## TASK OBJECTIVE
The answer must be one number: how many lines in the data below include the string "Category".

Top of PROVIDED MATERIAL

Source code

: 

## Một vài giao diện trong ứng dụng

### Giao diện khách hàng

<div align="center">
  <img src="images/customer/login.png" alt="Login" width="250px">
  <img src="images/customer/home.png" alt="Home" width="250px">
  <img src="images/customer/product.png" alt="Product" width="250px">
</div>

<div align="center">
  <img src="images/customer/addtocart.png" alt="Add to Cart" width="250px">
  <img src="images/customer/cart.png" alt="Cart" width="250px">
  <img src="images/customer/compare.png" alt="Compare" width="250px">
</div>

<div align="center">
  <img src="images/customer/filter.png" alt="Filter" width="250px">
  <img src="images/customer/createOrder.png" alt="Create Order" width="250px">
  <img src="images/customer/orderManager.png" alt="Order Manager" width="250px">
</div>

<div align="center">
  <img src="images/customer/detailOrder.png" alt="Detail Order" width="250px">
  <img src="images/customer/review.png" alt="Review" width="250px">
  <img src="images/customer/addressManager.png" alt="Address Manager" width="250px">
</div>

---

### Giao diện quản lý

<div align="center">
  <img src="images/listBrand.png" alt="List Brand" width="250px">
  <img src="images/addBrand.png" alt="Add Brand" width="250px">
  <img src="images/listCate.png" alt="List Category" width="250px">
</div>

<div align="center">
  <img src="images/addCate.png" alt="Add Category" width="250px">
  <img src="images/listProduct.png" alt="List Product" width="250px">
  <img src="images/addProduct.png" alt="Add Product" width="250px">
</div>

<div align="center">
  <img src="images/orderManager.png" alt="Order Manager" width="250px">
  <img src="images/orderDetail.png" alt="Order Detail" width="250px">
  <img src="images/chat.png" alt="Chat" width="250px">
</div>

Bottom of PROVIDED MATERIAL
Top of PROVIDED MATERIAL

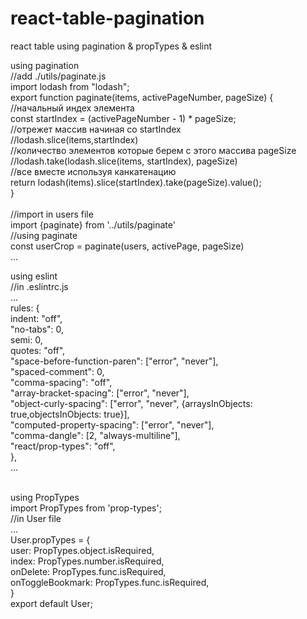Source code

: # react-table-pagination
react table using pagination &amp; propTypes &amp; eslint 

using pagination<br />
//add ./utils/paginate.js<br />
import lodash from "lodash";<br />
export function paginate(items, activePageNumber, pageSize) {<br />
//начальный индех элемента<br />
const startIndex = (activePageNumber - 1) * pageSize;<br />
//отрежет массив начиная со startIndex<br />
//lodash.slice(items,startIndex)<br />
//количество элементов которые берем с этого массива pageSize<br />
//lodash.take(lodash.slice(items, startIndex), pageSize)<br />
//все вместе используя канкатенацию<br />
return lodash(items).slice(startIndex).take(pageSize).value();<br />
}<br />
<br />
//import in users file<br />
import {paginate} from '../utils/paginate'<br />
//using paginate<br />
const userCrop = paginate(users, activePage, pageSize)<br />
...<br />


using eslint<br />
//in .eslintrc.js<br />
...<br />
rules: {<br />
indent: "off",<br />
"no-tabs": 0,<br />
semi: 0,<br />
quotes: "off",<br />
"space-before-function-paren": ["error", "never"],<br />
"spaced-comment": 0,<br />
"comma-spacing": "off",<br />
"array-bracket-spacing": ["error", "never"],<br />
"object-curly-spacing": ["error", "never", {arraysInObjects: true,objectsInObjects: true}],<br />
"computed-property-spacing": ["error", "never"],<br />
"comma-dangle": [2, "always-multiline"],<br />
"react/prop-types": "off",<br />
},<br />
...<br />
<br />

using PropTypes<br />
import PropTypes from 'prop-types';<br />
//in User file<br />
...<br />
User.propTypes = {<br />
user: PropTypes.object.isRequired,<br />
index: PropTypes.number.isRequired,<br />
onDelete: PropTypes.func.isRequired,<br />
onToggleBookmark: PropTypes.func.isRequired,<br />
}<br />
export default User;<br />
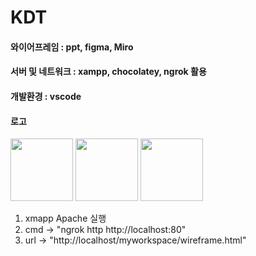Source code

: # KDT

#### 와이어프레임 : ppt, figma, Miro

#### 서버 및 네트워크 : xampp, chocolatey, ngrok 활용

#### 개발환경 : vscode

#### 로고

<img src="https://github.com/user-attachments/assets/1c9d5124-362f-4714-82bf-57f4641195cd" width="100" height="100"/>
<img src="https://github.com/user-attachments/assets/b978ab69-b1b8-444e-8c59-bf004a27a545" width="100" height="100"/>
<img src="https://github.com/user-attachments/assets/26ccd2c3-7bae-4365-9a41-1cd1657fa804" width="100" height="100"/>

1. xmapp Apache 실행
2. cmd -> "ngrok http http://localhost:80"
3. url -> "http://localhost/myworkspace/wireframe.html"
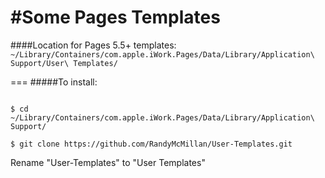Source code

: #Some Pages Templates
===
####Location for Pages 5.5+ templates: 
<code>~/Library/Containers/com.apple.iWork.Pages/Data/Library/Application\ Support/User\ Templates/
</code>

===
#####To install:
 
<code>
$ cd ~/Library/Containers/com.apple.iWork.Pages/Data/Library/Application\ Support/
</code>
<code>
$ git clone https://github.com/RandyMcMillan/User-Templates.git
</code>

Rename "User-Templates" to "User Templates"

Bottom of PROVIDED MATERIAL
Top of PROVIDED MATERIAL

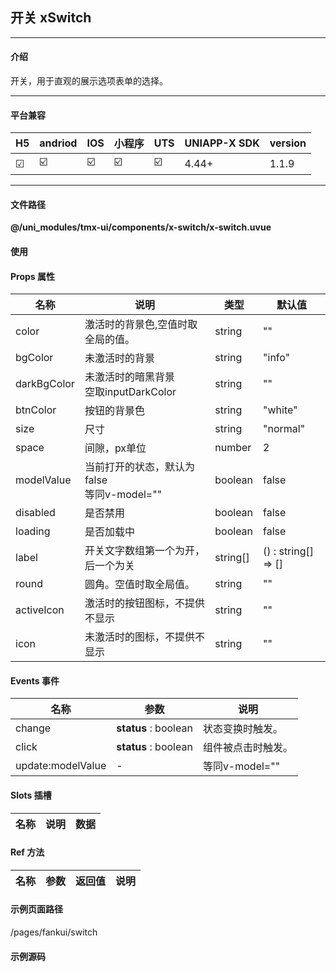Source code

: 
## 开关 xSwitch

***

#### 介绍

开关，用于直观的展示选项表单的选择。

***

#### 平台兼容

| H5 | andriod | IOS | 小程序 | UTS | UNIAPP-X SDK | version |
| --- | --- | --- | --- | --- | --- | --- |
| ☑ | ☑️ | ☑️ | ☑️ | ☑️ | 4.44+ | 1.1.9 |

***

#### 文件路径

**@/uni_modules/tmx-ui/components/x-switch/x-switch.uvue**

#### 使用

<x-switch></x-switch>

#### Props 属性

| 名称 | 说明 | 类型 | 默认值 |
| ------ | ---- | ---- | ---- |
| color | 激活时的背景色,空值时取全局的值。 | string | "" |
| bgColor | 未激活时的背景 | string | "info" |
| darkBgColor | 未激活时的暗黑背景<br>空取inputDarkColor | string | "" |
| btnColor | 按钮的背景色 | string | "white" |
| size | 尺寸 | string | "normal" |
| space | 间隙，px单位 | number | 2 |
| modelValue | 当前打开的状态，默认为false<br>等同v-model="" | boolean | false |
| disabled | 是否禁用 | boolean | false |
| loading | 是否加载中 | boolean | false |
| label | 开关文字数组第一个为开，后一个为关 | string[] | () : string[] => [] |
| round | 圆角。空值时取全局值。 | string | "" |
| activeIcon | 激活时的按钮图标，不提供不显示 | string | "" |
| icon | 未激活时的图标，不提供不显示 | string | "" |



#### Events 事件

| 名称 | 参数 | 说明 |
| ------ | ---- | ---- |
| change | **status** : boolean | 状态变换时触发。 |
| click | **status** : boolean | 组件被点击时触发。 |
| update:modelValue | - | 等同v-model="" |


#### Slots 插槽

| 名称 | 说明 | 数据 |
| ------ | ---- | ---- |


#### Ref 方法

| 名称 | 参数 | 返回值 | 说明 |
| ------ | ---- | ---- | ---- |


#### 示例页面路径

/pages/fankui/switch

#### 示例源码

Bottom of PROVIDED MATERIAL

## ANSWER BOX
2